Ее дерзость ошеломила даже ее саму, а щеки запылали от потрясенного выражения лица Роберта. Прежде чем он успел снова заключить ее в объятия, чтобы возобновить то, что они только что закончили, Елизавета вскочила с кровати и принялась приводить себя в надлежащий вид с наиболее величавым видом, на который только была способна. К счастью, даже с поврежденным кринолином ее юбки все еще выглядели достаточно пышными и объемными. Волосы немного растрепались, но это вполне можно было объяснить. Пожалуй, она заявит, что оступилась и упала. Когда к Роберту, наконец, вернулось самообладание, он попытался встать, чтобы проводить ее, но Елизавета яростно замахала на него руками.
— Нет, нет, оставайся на месте, Робин, — быстро сказала она, — я выйду сама. Последнее, что нам нужно, — чтобы кто-то увидел тебя в дверях.
Вероятность была ничтожно мала, и они оба это знали, но Елизавете требовалось хоть какое-то подобие контроля. Ей было необходимо отделить себя от этого одурманивающего мужчины.
— Доброй ночи, Бесс, — произнес Роберт на прощание, вновь обретая нагловатую самоуверенность, — может быть, я приду к тебе во сне.
Елизавета не удостоила его ответом, но густо покраснела. Когда дверь спальни Роберта наконец тихонько закрылась за ней, она оглядела небольшую прихожую, и сердце подскочило к горлу — Тамворт все еще был там.
Но, что удивительно, он не смотрел на Елизавету. Более того, он стоял к ней спиной и не обернулся, чтобы поприветствовать свою королеву, хотя звук открываемой и закрываемой двери был совершенно отчетливым. Он просто стоял, сцепив руки за спиной, и смотрел в окно, будто снаружи происходило нечто, чрезвычайно его увлекшее.
Елизавета была озадачена, разрываясь между желанием воспользоваться возможностью и сбежать, и досадой, что Тамворт не проявлял к ней должного уважения. Елизавета заметила кое-что: сначала она подумала, что Тамворт просто дергал пальцами, но потом поняла, что он показывал ей на дверь.
И тут Елизавета поняла, что он делал. Тамворт подсказывал выход для них обоих. Когда она только пришла сюда, он отводил взгляд, открывая дверь в покои своего хозяина. Теперь же Тамворт полностью отвернулся от нее, молчаливо пообещав: если его станут допрашивать, он заявит, что никогда ее не видел. И при этом не солжет ни в едином слове.
Video et Taceo — Вижу и ничего не говорю.
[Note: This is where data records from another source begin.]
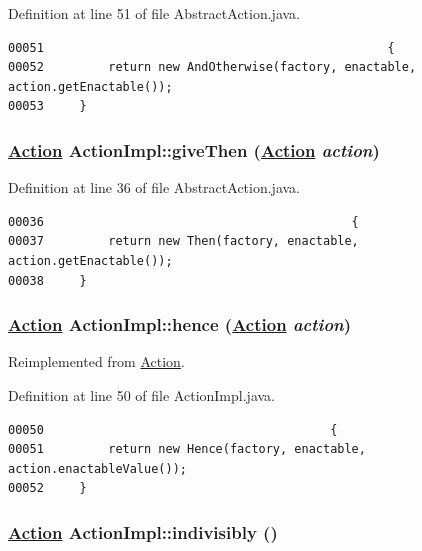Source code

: Definition at line 51 of file Abstract\-Action.java.\footnotesize\begin{verbatim}00051                                                {
00052         return new AndOtherwise(factory, enactable, action.getEnactable());
00053     }
\end{verbatim}\normalsize 
\hypertarget{classActionImpl_a2}{
\subsubsection[giveThen]{\setlength{\rightskip}{0pt plus 5cm}\hyperlink{interfaceAction}{Action} Action\-Impl::give\-Then (\hyperlink{interfaceAction}{Action} {\em action})}}
\label{classActionImpl_a2}




Definition at line 36 of file Abstract\-Action.java.\footnotesize\begin{verbatim}00036                                           {
00037         return new Then(factory, enactable, action.getEnactable());
00038     }
\end{verbatim}\normalsize 
\hypertarget{classActionImpl_a18}{
\subsubsection[hence]{\setlength{\rightskip}{0pt plus 5cm}\hyperlink{interfaceAction}{Action} Action\-Impl::hence (\hyperlink{interfaceAction}{Action} {\em action})}}
\label{classActionImpl_a18}




Reimplemented from \hyperlink{interfaceAction_a8}{Action}.

Definition at line 50 of file Action\-Impl.java.\footnotesize\begin{verbatim}00050                                        {
00051         return new Hence(factory, enactable, action.enactableValue());
00052     }
\end{verbatim}\normalsize 
\hypertarget{classActionImpl_a19}{
\subsubsection[indivisibly]{\setlength{\rightskip}{0pt plus 5cm}\hyperlink{interfaceAction}{Action} Action\-Impl::indivisibly ()}}
\label{classActionImpl_a19}





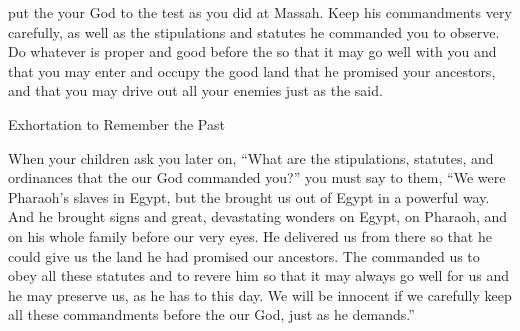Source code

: {put
the {}
your God
to the test
as you did at Massah.
Keep
his commandments
very carefully,
as well
as the stipulations
and statutes
he commanded you to observe.
Do
whatever is proper
and good
before
the {}
so that it may
go well
with you and that you may enter
and occupy
the good
land
that
he promised
your ancestors,
and that you may drive
out all
your enemies
just
as the
{}
said.
\par }{\SH Exhortation to Remember the Past
\par }{\PP {}When
your children
ask
you later
on, “What
are the stipulations,
statutes,
and ordinances
that
the {}
our God
commanded you?”
you must say
to them, “We were Pharaoh’s
slaves
in Egypt,
but the
{}
brought us out
of Egypt
in a powerful way.
And he brought signs
and great,
devastating
wonders
on
Egypt,
on Pharaoh,
and on his whole
family
before our very eyes.
He delivered
us from there
so that
he could give
us the land
he had
promised
our ancestors.
The
{}
commanded
us
to obey
all
these
statutes
and to revere
him so that
it may always
go well
for us and he may preserve
us, as he has to this
day.
We will be
innocent
if
we carefully
keep
all
these commandments
before
the {}
our God,
just
as he demands.”

}
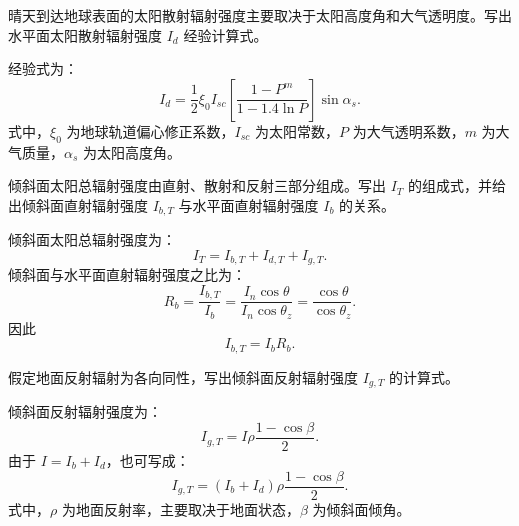\begin{problem}[水平面散射辐射强度]\label{exer:calc_04_solar_p032_01}
晴天到达地球表面的太阳散射辐射强度主要取决于太阳高度角和大气透明度。写出水平面太阳散射辐射强度 \(I_d\) 经验计算式。
\end{problem}

\begin{solution}
经验式为：
\begin{equation}
I_d
= \frac{1}{2}\xi_0 I_{sc}
\left[\frac{1 - P^m}{1 - 1.4\ln P}\right]\sin\alpha_s.
\end{equation}
式中，\(\xi_0\) 为地球轨道偏心修正系数，\(I_{sc}\) 为太阳常数，\(P\) 为大气透明系数，\(m\) 为大气质量，\(\alpha_s\) 为太阳高度角。
\end{solution}

\begin{problem}[倾斜面直射辐射强度]\label{exer:calc_04_solar_p033_01}
倾斜面太阳总辐射强度由直射、散射和反射三部分组成。写出 \(I_T\) 的组成式，并给出倾斜面直射辐射强度 \(I_{b,T}\) 与水平面直射辐射强度 \(I_b\) 的关系。
\end{problem}

\begin{solution}
倾斜面太阳总辐射强度为：
\begin{equation}
I_T = I_{b,T} + I_{d,T} + I_{g,T}.
\end{equation}
倾斜面与水平面直射辐射强度之比为：
\begin{equation}
R_b = \frac{I_{b,T}}{I_b}
= \frac{I_n\cos\theta}{I_n\cos\theta_z}
= \frac{\cos\theta}{\cos\theta_z}.
\end{equation}
因此
\begin{equation}
I_{b,T} = I_b R_b.
\end{equation}
\end{solution}

\begin{problem}[倾斜面反射辐射强度]\label{exer:calc_04_solar_p034_01}
假定地面反射辐射为各向同性，写出倾斜面反射辐射强度 \(I_{g,T}\) 的计算式。
\end{problem}

\begin{solution}
倾斜面反射辐射强度为：
\begin{equation}
I_{g,T}
= I\rho\frac{1-\cos\beta}{2}.
\end{equation}
由于 \(I = I_b + I_d\)，也可写成：
\begin{equation}
I_{g,T}
= (I_b + I_d)\rho\frac{1-\cos\beta}{2}.
\end{equation}
式中，\(\rho\) 为地面反射率，主要取决于地面状态，\(\beta\) 为倾斜面倾角。
\end{solution}

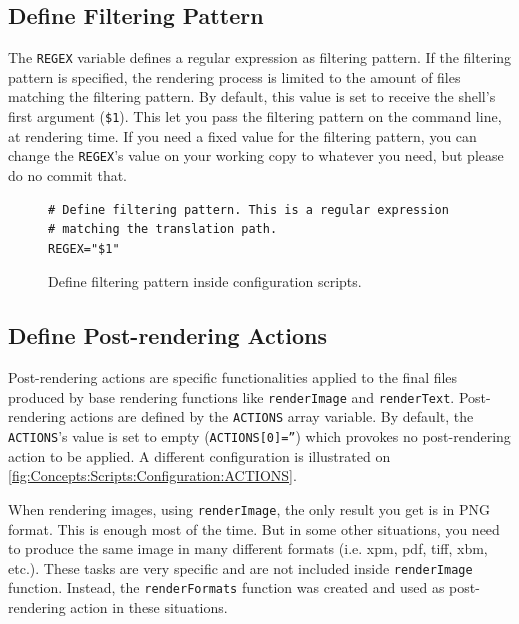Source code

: \subsection{Define Filtering Pattern}

The \texttt{REGEX} variable defines a regular expression as filtering
pattern.  If the filtering pattern is specified, the rendering process
is limited to the amount of files matching the filtering pattern.  By
default, this value is set to receive the shell's first argument
(\texttt{\$1}).  This let you pass the filtering pattern on the
command line, at rendering time.  If you need a fixed value for the
filtering pattern, you can change the \texttt{REGEX}'s value on your
working copy to whatever you need, but please do no commit that.

\begin{figure}[!hbp]
\hrulefill
\begin{verbatim}
# Define filtering pattern. This is a regular expression 
# matching the translation path.
REGEX="$1"
\end{verbatim}
\hrulefill
\caption{Define filtering pattern inside configuration scripts.%
   \label{fig:Concepts:Scripts:Configuration:REGEX}}
\end{figure}

\subsection{Define Post-rendering Actions}
\hypertarget{sec:Concepts:Scripts:Configuration:ACTIONS}{}
\label{sec:Concepts:Scripts:Configuration:ACTIONS}

Post-rendering actions are specific functionalities applied to the
final files produced by base rendering functions like
\texttt{renderImage} and \texttt{renderText}.  Post-rendering actions
are defined by the \texttt{ACTIONS} array variable.  By default, the
\texttt{ACTIONS}'s value is set to empty (\texttt{ACTIONS[0]=''})
which provokes no post-rendering action to be applied. A different
configuration is illustrated on
\autoref{fig:Concepts:Scripts:Configuration:ACTIONS}. 

When rendering images, using \texttt{renderImage}, the only result you
get is in PNG format. This is enough most of the time. But in some
other situations, you need to produce the same image in many different
formats (i.e. xpm, pdf, tiff, xbm, etc.). These tasks are very
specific and are not included inside \texttt{renderImage} function.
Instead, the \texttt{renderFormats} function was created and used as
post-rendering action in these situations.

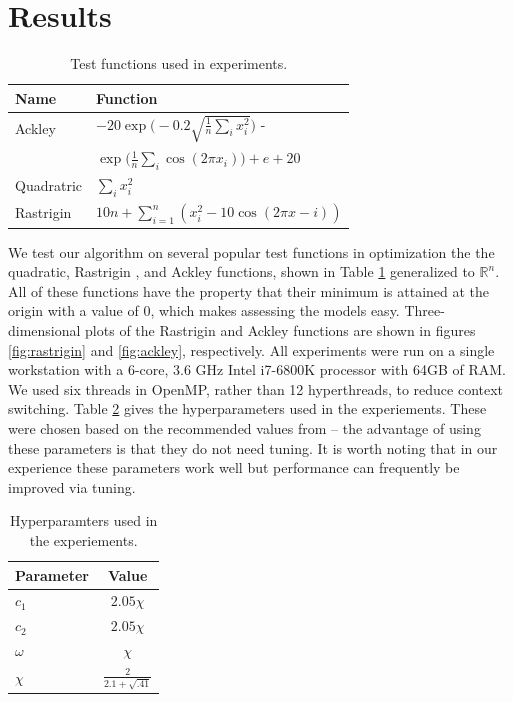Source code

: \section{Results}\label{sec:results}
\begin{table}
  \centering
  \caption{Test functions used in experiments.}\label{tab:functions}
  \begin{tabular}{ll}\toprule
    \textbf{Name} & \textbf{Function}\\\midrule
    Ackley & $-20\exp\Big(-0.2\sqrt{\frac{1}{n}\sum_ix_i^2}\Big)$ -\\
    & \hspace{5mm} $\exp\Big(\frac{1}{n}\sum_i\cos(2\pi x_i)\Big) + e + 20$\\
    Quadratric & $\sum_i x_i^2$\\
    Rastrigin & $10n + \sum_{i=1}^n(x_i^2 - 10\cos(2\pi x - i))$\\\bottomrule
  \end{tabular}
\end{table}
We test our algorithm on several popular test functions in optimization
\cite{testprobs} the the quadratic, Rastrigin
\cite{rastrigin}, and Ackley \cite{ackley} functions, shown in Table
\ref{tab:functions} generalized to $\mathbb{R}^n$. All of these functions have
the property that their minimum is attained at the origin with a value of
$0$, which makes assessing the models easy. Three-dimensional plots of the
Rastrigin and Ackley functions are shown in figures \ref{fig:rastrigin} and
\ref{fig:ackley}, respectively.
All experiments were run on a single
workstation with a 6-core, 3.6 GHz Intel i7-6800K processor with 64GB of RAM. We
used six threads in OpenMP, rather than 12 hyperthreads, to reduce context switching.
Table \ref{tab:param}
gives the hyperparameters used in the experiements. These were chosen based on
the recommended values from \cite{pso-convergence, spso} -- the advantage of
using these parameters is that they do not need tuning. It is
worth noting that in our experience these parameters work well but performance
can frequently be improved via tuning.

\begin{table}
  \centering
  \caption{Hyperparamters used in the experiements.}\label{tab:param}
  \begin{tabular}{lc}\toprule
    \textbf{Parameter} & \textbf{Value}\\\midrule
    $c_1$ & $2.05 \chi$\\
    $c_2$ & $2.05 \chi$\\
    $\omega$ & $\chi$\\
    $\chi$ & $\frac{2}{2.1 + \sqrt{.41}}$\\\bottomrule
    \end{tabular}
\end{table}

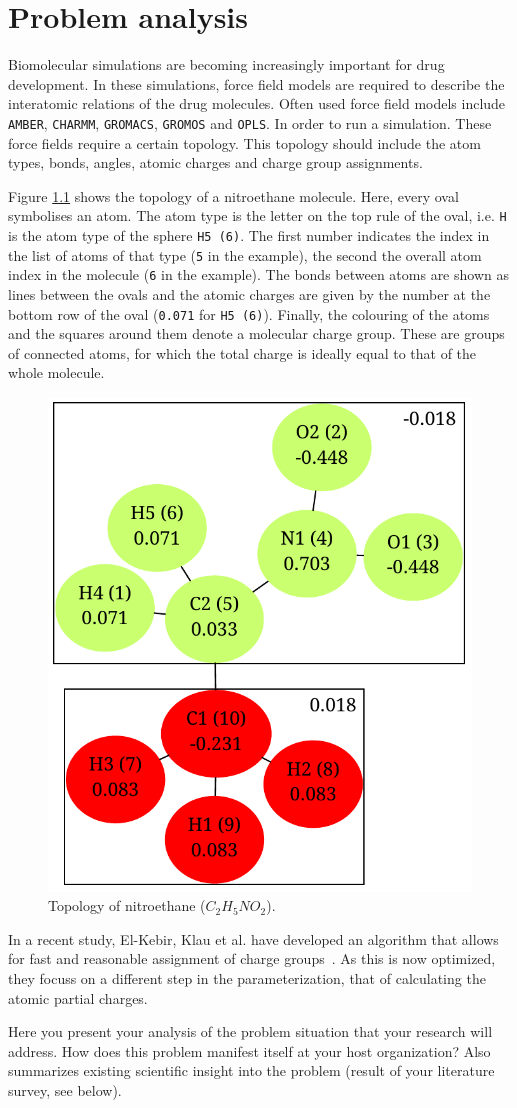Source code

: \chapter{Problem analysis}

Biomolecular simulations are becoming increasingly important for drug development. In these simulations, force field models are required to describe the interatomic relations of the drug molecules. Often used force field models include \verb|AMBER|, \verb|CHARMM|, \verb|GROMACS|, \verb|GROMOS| and \verb|OPLS|. In order to run a simulation. These force fields require a certain topology. This topology should include the atom types, bonds, angles, atomic charges and charge group assignments.

Figure \ref{fig:partial_charges} shows the topology of a nitroethane molecule. Here, every oval symbolises an atom. The atom type is the letter on the top rule of the oval, i.e. \verb|H| is the atom type of the sphere \verb|H5 (6)|. The first number indicates the index in the list of atoms of that type (\verb|5| in the example), the second the overall atom index in the molecule (\verb|6| in the example). The bonds between atoms are shown as lines between the ovals and the atomic charges are given by the number at the bottom row of the oval (\verb|0.071| for \verb|H5 (6)|). Finally, the colouring of the atoms and the squares around them denote a molecular charge group. These are groups of connected atoms, for which the total charge is ideally equal to that of the whole molecule.

\begin{figure}[h!]
\begin{center}
\includegraphics[width=.4\textwidth]{img/partial_charges.pdf}
\caption{Topology of nitroethane ($C_{2}H_{5}NO_{2}$).}
\label{fig:partial_charges}
\end{center}
\end{figure}

In a recent study, El-Kebir, Klau et al. have developed an algorithm that allows for fast and reasonable assignment of charge groups~\cite{canzar2012charge}. As this is now optimized, they focuss on a different step in the parameterization, that of calculating the atomic partial charges. %


Here you present your analysis of the problem situation that your research will address. How does this problem manifest itself at your host organization? Also summarizes existing scientific insight into the problem (result of your literature survey, see below).

\lipsum[5]


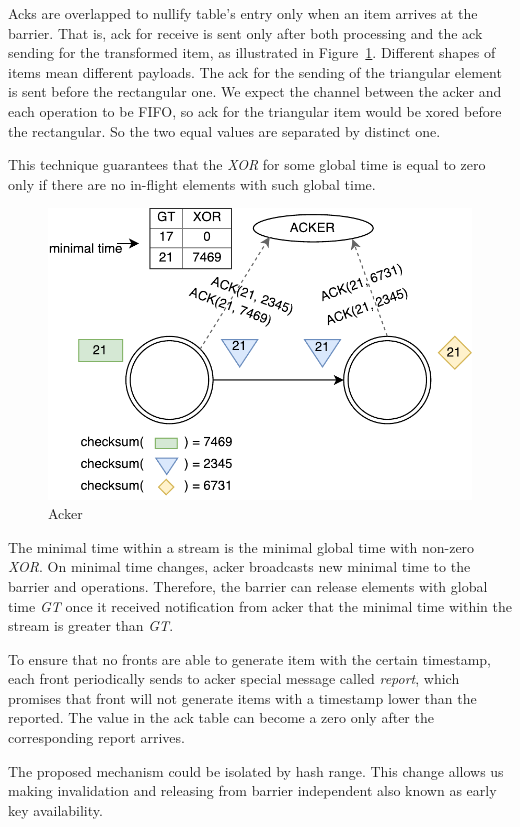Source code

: Acks are overlapped to nullify table's entry only when an item arrives at the barrier. That is, ack for receive is sent only after both processing and the ack sending for the transformed item, as illustrated in Figure~\ref{acker}. Different shapes of items mean different payloads. The ack for the sending of the triangular element is sent before the rectangular one. We expect the channel between the acker and each operation to be FIFO, so ack for the triangular item would be xored before the rectangular. So the two equal values are separated by distinct one. 

This technique guarantees that the {\it XOR} for some global time is equal to zero only if there are no in-flight elements with such global time.

\begin{figure}[htbp]
  \centering
  \includegraphics[scale=0.5]{pics/acker}
  \caption{Acker}
  \label {acker}
\end{figure}

The minimal time within a stream is the minimal global time with non-zero {\it XOR}. On minimal time changes, acker broadcasts new minimal time to the barrier and operations. Therefore, the barrier can release elements with global time {\it GT} once it received notification from acker that the minimal time within the stream is greater than {\it GT}.

To ensure that no fronts are able to generate item with the certain timestamp, each front periodically sends to acker special message called {\it report}, which promises that front will not generate items with a timestamp lower than the reported. The value in the ack table can become a zero only after the corresponding report arrives.

The proposed mechanism could be isolated by hash range. This change allows us making invalidation and releasing from barrier independent also known as early key availability.
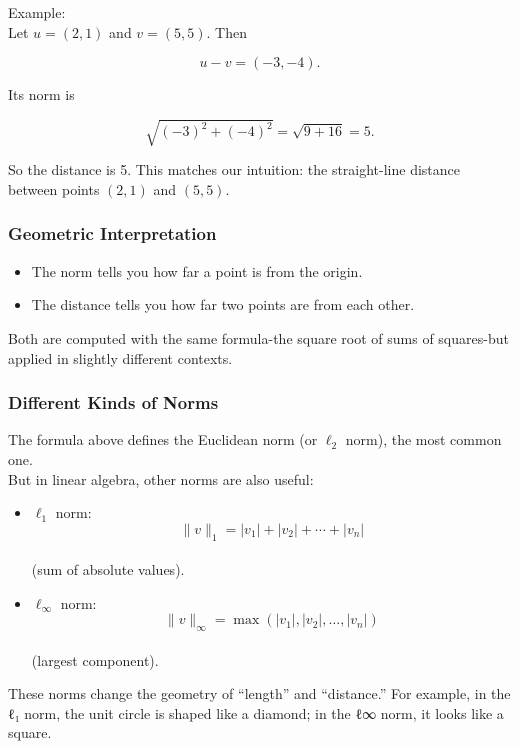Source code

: \documentclass[
  letterpaper,
  DIV=11,
  numbers=noendperiod]{scrreprt}
\providecommand{\tightlist}{%
  \setlength{\itemsep}{0pt}\setlength{\parskip}{0pt}}
\begin{document}
Example:\\
Let \(u = (2, 1)\) and \(v = (5, 5)\). Then

\[
u - v = (-3, -4).
\]

Its norm is

\[
\sqrt{(-3)^2 + (-4)^2} = \sqrt{9 + 16} = 5.
\]

So the distance is 5. This matches our intuition: the straight-line
distance between points \((2, 1)\) and \((5, 5)\).

\subsubsection{Geometric Interpretation}\label{geometric-interpretation}

\begin{itemize}
\tightlist
\item
  The norm tells you how far a point is from the origin.
\item
  The distance tells you how far two points are from each other.
\end{itemize}

Both are computed with the same formula-the square root of sums of
squares-but applied in slightly different contexts.

\subsubsection{Different Kinds of Norms}\label{different-kinds-of-norms}

The formula above defines the Euclidean norm (or \(\ell_2\) norm), the
most common one.\\
But in linear algebra, other norms are also useful:

\begin{itemize}
\item
  \(\ell_1\) norm:\\
  \[
  \|v\|_1 = |v_1| + |v_2| + \cdots + |v_n|
  \]\\
  (sum of absolute values).
\item
  \(\ell_\infty\) norm:\\
  \[
  \|v\|_\infty = \max(|v_1|, |v_2|, \ldots, |v_n|)
  \]\\
  (largest component).
\end{itemize}

These norms change the geometry of ``length'' and ``distance.'' For
example, in the ℓ₁ norm, the unit circle is shaped like a diamond; in
the ℓ∞ norm, it looks like a square.
\end{document}
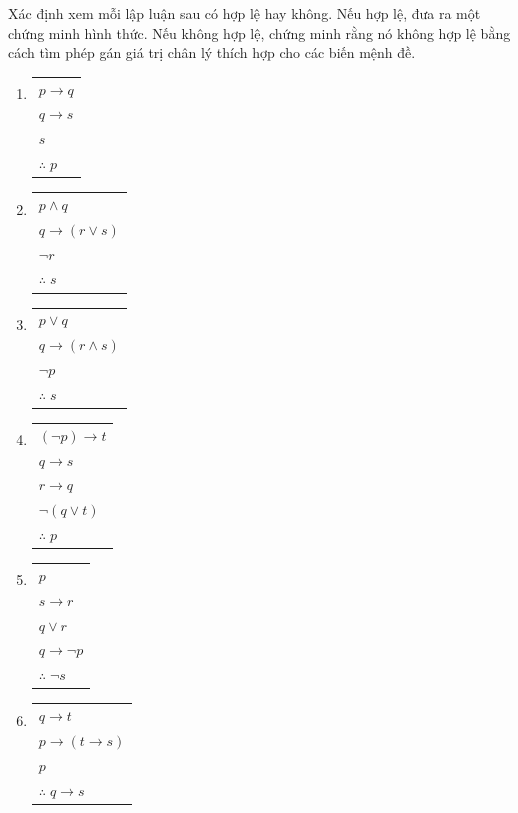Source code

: \begin{exercise}
Xác định xem mỗi lập luận sau có hợp lệ hay không. Nếu hợp lệ, đưa ra một chứng minh hình thức. Nếu không hợp lệ, chứng minh rằng nó không hợp lệ bằng cách tìm phép gán giá trị chân lý thích hợp cho các biến mệnh đề.
\begin{enumerate}[label=\alph*)]
\item
\begin{tabular}[t]{l}
$p \to q$ \\
$q \to s$ \\
$s$ \\
\hline
$\therefore\; p$
\end{tabular}

\item
\begin{tabular}[t]{l}
$p \land q$ \\
$q \to (r \lor s)$ \\
$\neg r$ \\
\hline
$\therefore\; s$
\end{tabular}

\item
\begin{tabular}[t]{l}
$p \lor q$ \\
$q \to (r \land s)$ \\
$\neg p$ \\
\hline
$\therefore\; s$
\end{tabular}

\item
\begin{tabular}[t]{l}
$(\neg p) \to t$ \\
$q \to s$ \\
$r \to q$ \\
$\neg(q \lor t)$ \\
\hline
$\therefore\; p$
\end{tabular}

\item
\begin{tabular}[t]{l}
$p$ \\
$s \to r$ \\
$q \lor r$ \\
$q \to \neg p$ \\
\hline
$\therefore\; \neg s$
\end{tabular}

\item
\begin{tabular}[t]{l}
$q \to t$ \\
$p \to (t \to s)$ \\
$p$ \\
\hline
$\therefore\; q \to s$
\end{tabular}
\end{enumerate}
\end{exercise}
Поставив себе мысленную пометку как-нибудь в будущем выразить Тамворту признательность, Елизавета вышла из покоев Роберта и бодро направилась к себе, сохраняя бесстрастное выражение лица и царственную осанку, поскольку коридоры становились все более оживленными, а придворные кланялись ей, когда она проходила мимо.
На завтра она намеревалась встретиться со своим Советом и испанскими послами, чтобы обсудить разгорающийся конфликт в Шотландии, участие в нем Англии и убедить короля Испании поддержать ее требования о возвращении Кале. Долг и дипломатия неизбежно должны вернуться; для сердечных дел места не останется.
Влюбленная женщина исчезла. На ее месте снова появилась королева Англии. Эта схватка желаний будет терзать Елизавету до самого конца.